* **About this task**: Please write out all the data that follows exactly, without the pictures.

□ □ □ □

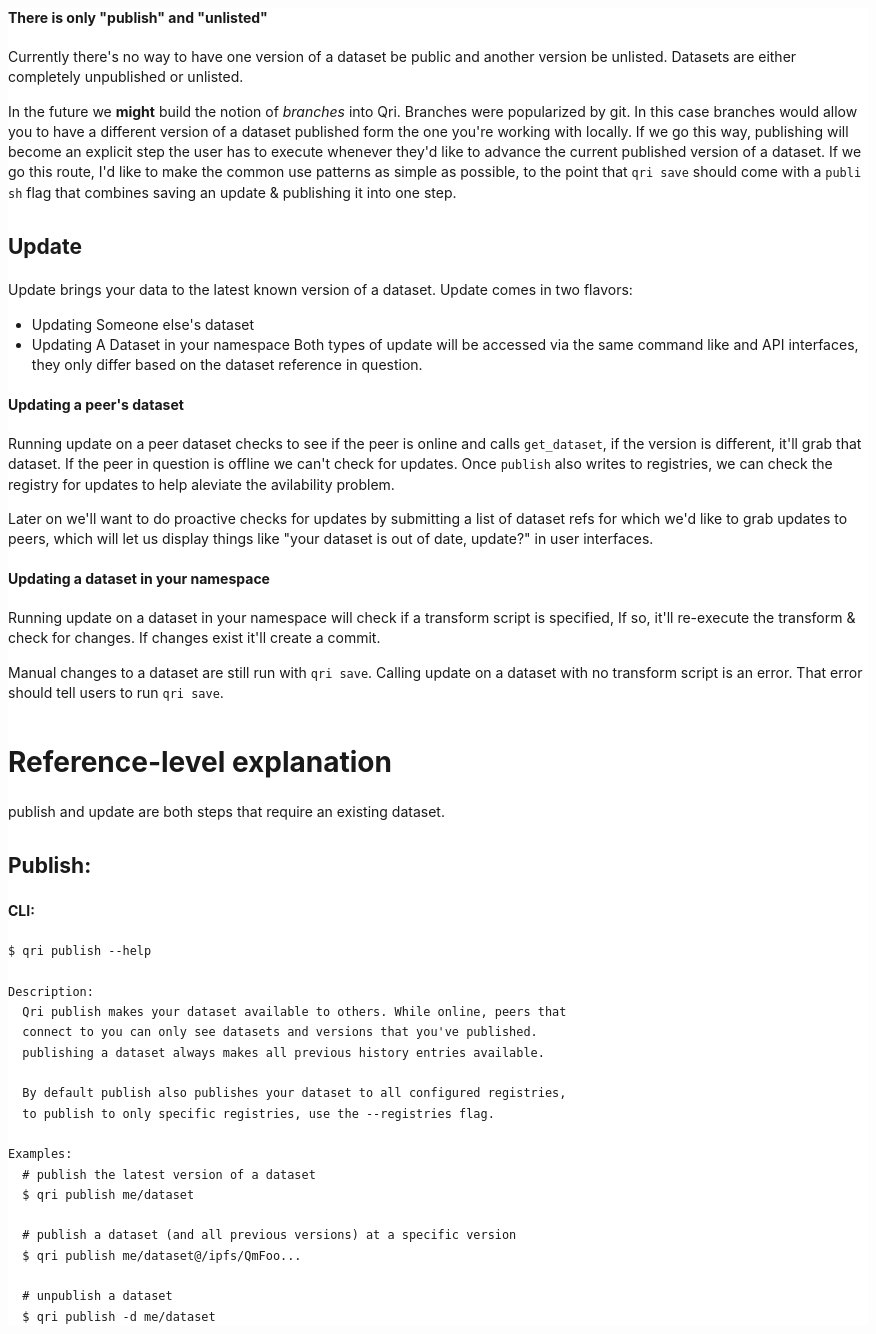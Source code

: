 #### There is only "publish" and "unlisted"
Currently there's no way to have one version of a dataset be public and another version be unlisted. Datasets are either completely unpublished or unlisted.

In the future we **might** build the notion of _branches_ into Qri. Branches were popularized by git. In this case branches would allow you to have a different version of a dataset published form the one you're working with locally. If we go this way, publishing will become an explicit step the user has to execute whenever they'd like to advance the current published version of a dataset. If we go this route, I'd like to make the common use patterns as simple as possible, to the point that `qri save` should come with a `publish` flag that combines saving an update & publishing it into one step.


## Update
Update brings your data to the latest known version of a dataset. Update comes in two flavors:
* Updating Someone else's dataset
* Updating A Dataset in your namespace
Both types of update will be accessed via the same command like and API interfaces, they only differ based on the dataset reference in question.

#### Updating a peer's dataset
Running update on a peer dataset checks to see if the peer is online and calls `get_dataset`, if the version is different, it'll grab that dataset. If the peer in question is offline we can't check for updates. Once `publish` also writes to registries, we can check the registry for updates to help aleviate the avilability problem.

Later on we'll want to do proactive checks for updates by submitting a list of dataset refs for which we'd like to grab updates to peers, which will let us display things like "your dataset is out of date, update?" in user interfaces.

#### Updating a dataset in your namespace
Running update on a dataset in your namespace will check if a transform script is specified, If so, it'll re-execute the transform & check for changes. If changes exist it'll create a commit.

Manual changes to a dataset are still run with `qri save`. Calling update on a dataset with no transform script is an error. That error should tell users to run `qri save`.

# Reference-level explanation
[reference-level-explanation]: #reference-level-explanation

publish and update are both steps that require an existing dataset.

## Publish:
#### CLI:
```
$ qri publish --help

Description:
  Qri publish makes your dataset available to others. While online, peers that 
  connect to you can only see datasets and versions that you've published. 
  publishing a dataset always makes all previous history entries available.

  By default publish also publishes your dataset to all configured registries,
  to publish to only specific registries, use the --registries flag.

Examples:
  # publish the latest version of a dataset
  $ qri publish me/dataset

  # publish a dataset (and all previous versions) at a specific version
  $ qri publish me/dataset@/ipfs/QmFoo...

  # unpublish a dataset
  $ qri publish -d me/dataset
```

[summary]: #summary
[motivation]: #motivation
[guide-level-explanation]: #guide-level-explanation
[drawbacks]: #drawbacks
[rationale-and-alternatives]: #rationale-and-alternatives
[prior-art]: #prior-art
[unresolved-questions]: #unresolved-questions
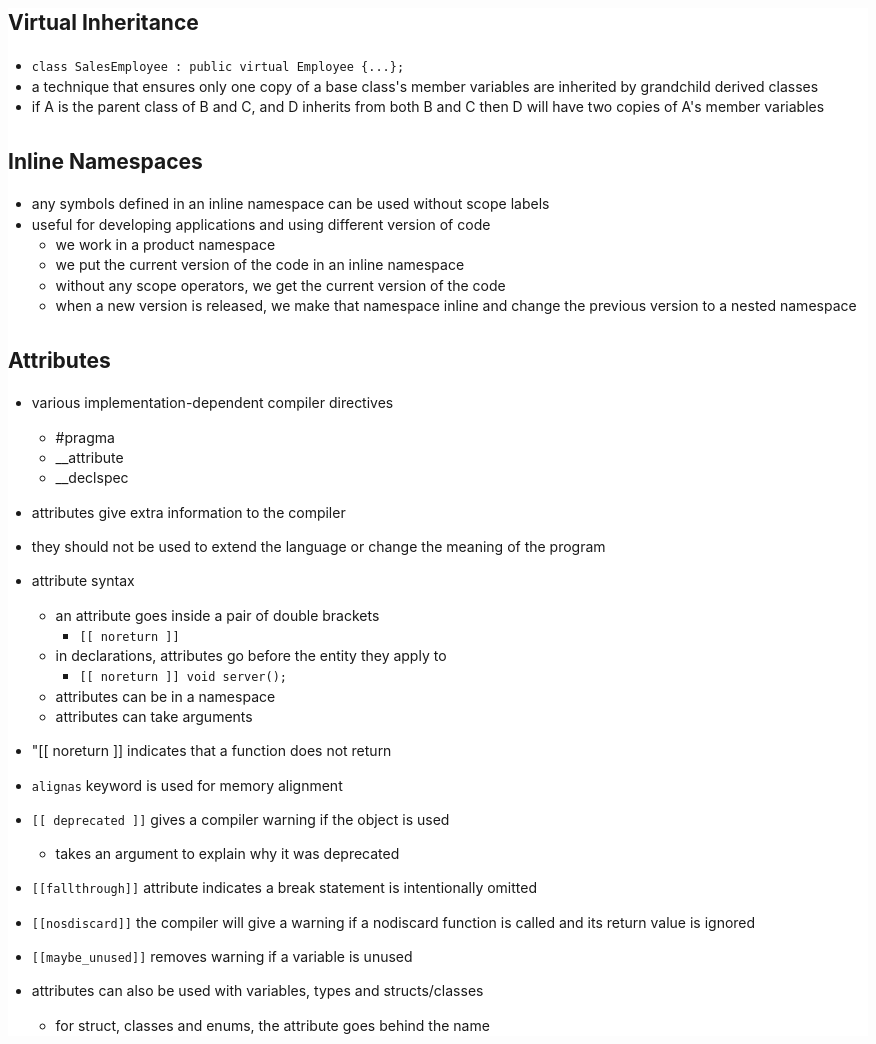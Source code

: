 ## Virtual Inheritance
- `class SalesEmployee : public virtual Employee {...};`
- a technique that ensures only one copy of a base class's member variables are inherited by grandchild derived classes
- if A is the parent class of B and C, and D inherits from both B and C then D will have two copies of A's member variables

## Inline Namespaces
- any symbols defined in an inline namespace can be used without scope labels
- useful for developing applications and using different version of code
    - we work in a product namespace
    - we put the current version of the code  in an inline namespace
    - without any scope operators, we get the current version of the code
    - when a new version is released, we make that namespace inline and change the previous version to a nested namespace

## Attributes
- various implementation-dependent compiler directives
    - #pragma
    - __attribute
    - __declspec

- attributes give extra information to the compiler
- they should not be used to extend the language or change the meaning of the program
- attribute syntax
    - an attribute goes inside a pair of double brackets
        - `[[ noreturn ]]`
    - in declarations, attributes go before the entity they apply to
        - `[[ noreturn ]] void server();`
    - attributes can be in a namespace
    - attributes can take arguments
- "[[ noreturn ]] indicates that a function does not return
- `alignas` keyword is used for memory alignment
- `[[ deprecated ]]` gives a compiler warning if the object is used
    - takes an argument to explain why it was deprecated
- `[[fallthrough]]` attribute indicates a break statement is intentionally omitted
- `[[nosdiscard]]` the compiler will give a warning if a nodiscard function is called and its return value is ignored
- `[[maybe_unused]]` removes warning if a variable is unused
- attributes can also be used with variables, types and structs/classes
    - for struct, classes and enums, the attribute goes behind the name

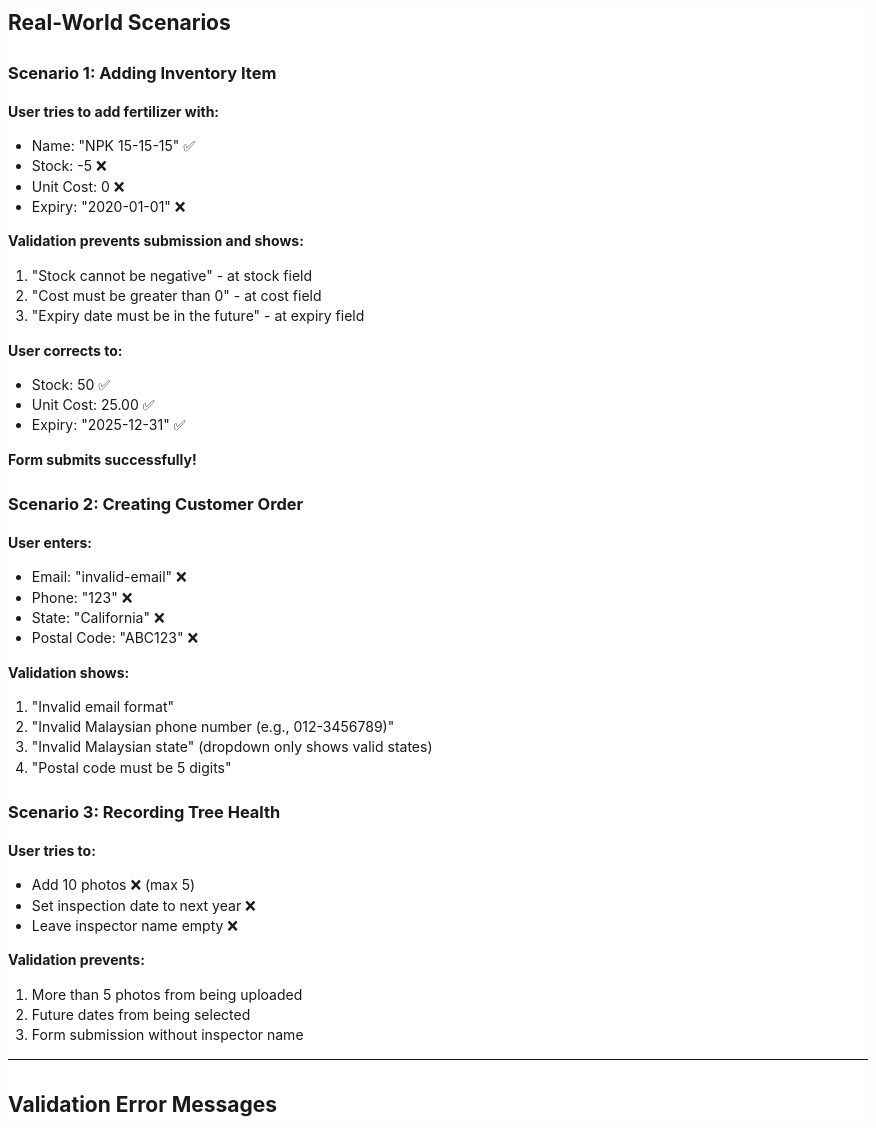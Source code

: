 
## Real-World Scenarios

### Scenario 1: Adding Inventory Item

**User tries to add fertilizer with:**
- Name: "NPK 15-15-15" ✅
- Stock: -5 ❌
- Unit Cost: 0 ❌
- Expiry: "2020-01-01" ❌

**Validation prevents submission and shows:**
1. "Stock cannot be negative" - at stock field
2. "Cost must be greater than 0" - at cost field
3. "Expiry date must be in the future" - at expiry field

**User corrects to:**
- Stock: 50 ✅
- Unit Cost: 25.00 ✅
- Expiry: "2025-12-31" ✅

**Form submits successfully!**

### Scenario 2: Creating Customer Order

**User enters:**
- Email: "invalid-email" ❌
- Phone: "123" ❌
- State: "California" ❌
- Postal Code: "ABC123" ❌

**Validation shows:**
1. "Invalid email format"
2. "Invalid Malaysian phone number (e.g., 012-3456789)"
3. "Invalid Malaysian state" (dropdown only shows valid states)
4. "Postal code must be 5 digits"

### Scenario 3: Recording Tree Health

**User tries to:**
- Add 10 photos ❌ (max 5)
- Set inspection date to next year ❌
- Leave inspector name empty ❌

**Validation prevents:**
1. More than 5 photos from being uploaded
2. Future dates from being selected
3. Form submission without inspector name

---

## Validation Error Messages
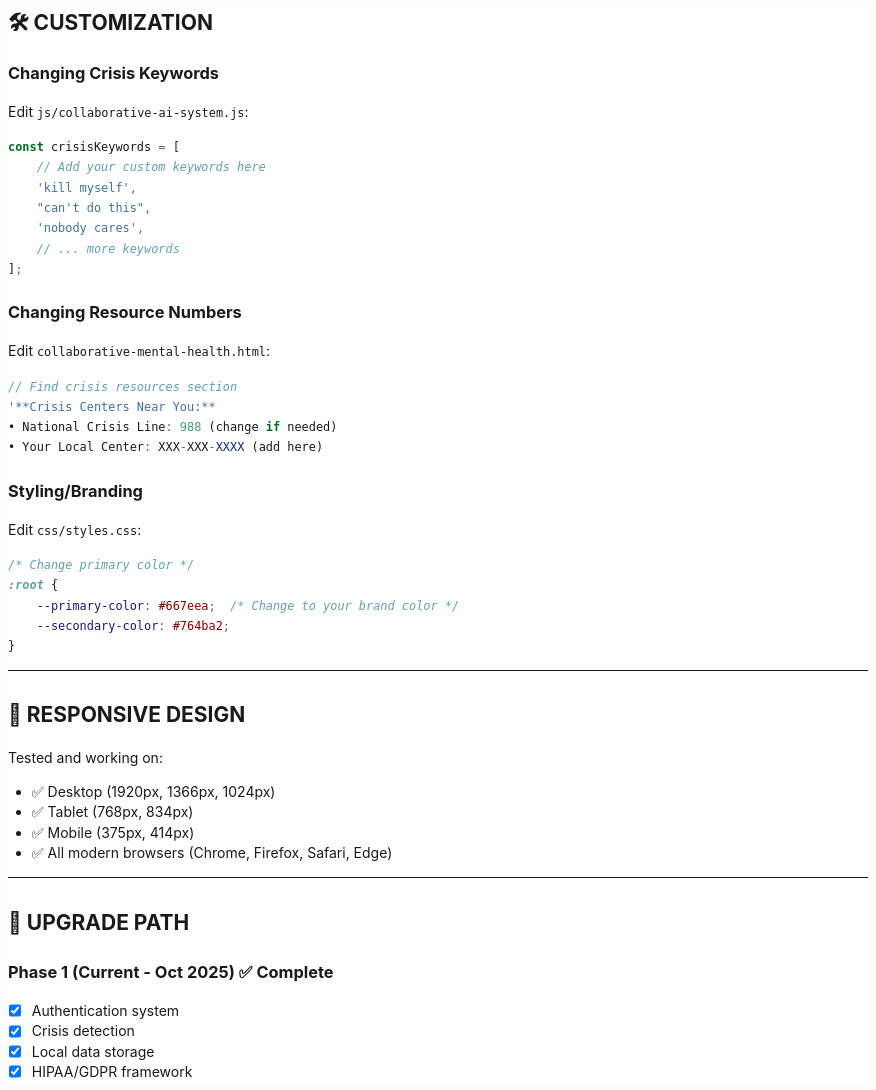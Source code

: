 ## 🛠️ CUSTOMIZATION

### Changing Crisis Keywords

Edit `js/collaborative-ai-system.js`:
```javascript
const crisisKeywords = [
    // Add your custom keywords here
    'kill myself',
    "can't do this",
    'nobody cares',
    // ... more keywords
];
```

### Changing Resource Numbers

Edit `collaborative-mental-health.html`:
```javascript
// Find crisis resources section
'**Crisis Centers Near You:**
• National Crisis Line: 988 (change if needed)
• Your Local Center: XXX-XXX-XXXX (add here)
```

### Styling/Branding

Edit `css/styles.css`:
```css
/* Change primary color */
:root {
    --primary-color: #667eea;  /* Change to your brand color */
    --secondary-color: #764ba2;
}
```

---

## 📱 RESPONSIVE DESIGN

Tested and working on:
- ✅ Desktop (1920px, 1366px, 1024px)
- ✅ Tablet (768px, 834px)
- ✅ Mobile (375px, 414px)
- ✅ All modern browsers (Chrome, Firefox, Safari, Edge)

---

## 🔄 UPGRADE PATH

### Phase 1 (Current - Oct 2025) ✅ Complete
- [x] Authentication system
- [x] Crisis detection
- [x] Local data storage
- [x] HIPAA/GDPR framework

□ □ □ □

* **Exercise response**:
Source code

: #### There is only "publish" and "unlisted"
Currently there's no way to have one version of a dataset be public and another version be unlisted. Datasets are either completely unpublished or unlisted.

In the future we **might** build the notion of _branches_ into Qri. Branches were popularized by git. In this case branches would allow you to have a different version of a dataset published form the one you're working with locally. If we go this way, publishing will become an explicit step the user has to execute whenever they'd like to advance the current published version of a dataset. If we go this route, I'd like to make the common use patterns as simple as possible, to the point that `qri save` should come with a `publish` flag that combines saving an update & publishing it into one step.


## Update
Update brings your data to the latest known version of a dataset. Update comes in two flavors:
* Updating Someone else's dataset
* Updating A Dataset in your namespace
Both types of update will be accessed via the same command like and API interfaces, they only differ based on the dataset reference in question.

#### Updating a peer's dataset
Running update on a peer dataset checks to see if the peer is online and calls `get_dataset`, if the version is different, it'll grab that dataset. If the peer in question is offline we can't check for updates. Once `publish` also writes to registries, we can check the registry for updates to help aleviate the avilability problem.

Later on we'll want to do proactive checks for updates by submitting a list of dataset refs for which we'd like to grab updates to peers, which will let us display things like "your dataset is out of date, update?" in user interfaces.

#### Updating a dataset in your namespace
Running update on a dataset in your namespace will check if a transform script is specified, If so, it'll re-execute the transform & check for changes. If changes exist it'll create a commit.

Manual changes to a dataset are still run with `qri save`. Calling update on a dataset with no transform script is an error. That error should tell users to run `qri save`.

# Reference-level explanation
[reference-level-explanation]: #reference-level-explanation

publish and update are both steps that require an existing dataset.

## Publish:
#### CLI:
```
$ qri publish --help

Description:
  Qri publish makes your dataset available to others. While online, peers that 
  connect to you can only see datasets and versions that you've published. 
  publishing a dataset always makes all previous history entries available.

  By default publish also publishes your dataset to all configured registries,
  to publish to only specific registries, use the --registries flag.

Examples:
  # publish the latest version of a dataset
  $ qri publish me/dataset

  # publish a dataset (and all previous versions) at a specific version
  $ qri publish me/dataset@/ipfs/QmFoo...

  # unpublish a dataset
  $ qri publish -d me/dataset
```

[summary]: #summary
[motivation]: #motivation
[guide-level-explanation]: #guide-level-explanation
[drawbacks]: #drawbacks
[rationale-and-alternatives]: #rationale-and-alternatives
[prior-art]: #prior-art
[unresolved-questions]: #unresolved-questions
Source code

: ## Virtual Inheritance
- `class SalesEmployee : public virtual Employee {...};`
- a technique that ensures only one copy of a base class's member variables are inherited by grandchild derived classes
- if A is the parent class of B and C, and D inherits from both B and C then D will have two copies of A's member variables

## Inline Namespaces
- any symbols defined in an inline namespace can be used without scope labels
- useful for developing applications and using different version of code
    - we work in a product namespace
    - we put the current version of the code  in an inline namespace
    - without any scope operators, we get the current version of the code
    - when a new version is released, we make that namespace inline and change the previous version to a nested namespace

## Attributes
- various implementation-dependent compiler directives
    - #pragma
    - __attribute
    - __declspec

- attributes give extra information to the compiler
- they should not be used to extend the language or change the meaning of the program
- attribute syntax
    - an attribute goes inside a pair of double brackets
        - `[[ noreturn ]]`
    - in declarations, attributes go before the entity they apply to
        - `[[ noreturn ]] void server();`
    - attributes can be in a namespace
    - attributes can take arguments
- "[[ noreturn ]] indicates that a function does not return
- `alignas` keyword is used for memory alignment
- `[[ deprecated ]]` gives a compiler warning if the object is used
    - takes an argument to explain why it was deprecated
- `[[fallthrough]]` attribute indicates a break statement is intentionally omitted
- `[[nosdiscard]]` the compiler will give a warning if a nodiscard function is called and its return value is ignored
- `[[maybe_unused]]` removes warning if a variable is unused
- attributes can also be used with variables, types and structs/classes
    - for struct, classes and enums, the attribute goes behind the name

Source code

: 
## Real-World Scenarios

### Scenario 1: Adding Inventory Item

**User tries to add fertilizer with:**
- Name: "NPK 15-15-15" ✅
- Stock: -5 ❌
- Unit Cost: 0 ❌
- Expiry: "2020-01-01" ❌

**Validation prevents submission and shows:**
1. "Stock cannot be negative" - at stock field
2. "Cost must be greater than 0" - at cost field
3. "Expiry date must be in the future" - at expiry field

**User corrects to:**
- Stock: 50 ✅
- Unit Cost: 25.00 ✅
- Expiry: "2025-12-31" ✅

**Form submits successfully!**

### Scenario 2: Creating Customer Order

**User enters:**
- Email: "invalid-email" ❌
- Phone: "123" ❌
- State: "California" ❌
- Postal Code: "ABC123" ❌

**Validation shows:**
1. "Invalid email format"
2. "Invalid Malaysian phone number (e.g., 012-3456789)"
3. "Invalid Malaysian state" (dropdown only shows valid states)
4. "Postal code must be 5 digits"

### Scenario 3: Recording Tree Health

**User tries to:**
- Add 10 photos ❌ (max 5)
- Set inspection date to next year ❌
- Leave inspector name empty ❌

**Validation prevents:**
1. More than 5 photos from being uploaded
2. Future dates from being selected
3. Form submission without inspector name

---

## Validation Error Messages
Source code

: ## 🛠️ CUSTOMIZATION

### Changing Crisis Keywords

Edit `js/collaborative-ai-system.js`:
```javascript
const crisisKeywords = [
    // Add your custom keywords here
    'kill myself',
    "can't do this",
    'nobody cares',
    // ... more keywords
];
```

### Changing Resource Numbers

Edit `collaborative-mental-health.html`:
```javascript
// Find crisis resources section
'**Crisis Centers Near You:**
• National Crisis Line: 988 (change if needed)
• Your Local Center: XXX-XXX-XXXX (add here)
```

### Styling/Branding

Edit `css/styles.css`:
```css
/* Change primary color */
:root {
    --primary-color: #667eea;  /* Change to your brand color */
    --secondary-color: #764ba2;
}
```

---

## 📱 RESPONSIVE DESIGN

Tested and working on:
- ✅ Desktop (1920px, 1366px, 1024px)
- ✅ Tablet (768px, 834px)
- ✅ Mobile (375px, 414px)
- ✅ All modern browsers (Chrome, Firefox, Safari, Edge)

---

## 🔄 UPGRADE PATH

### Phase 1 (Current - Oct 2025) ✅ Complete
- [x] Authentication system
- [x] Crisis detection
- [x] Local data storage
- [x] HIPAA/GDPR framework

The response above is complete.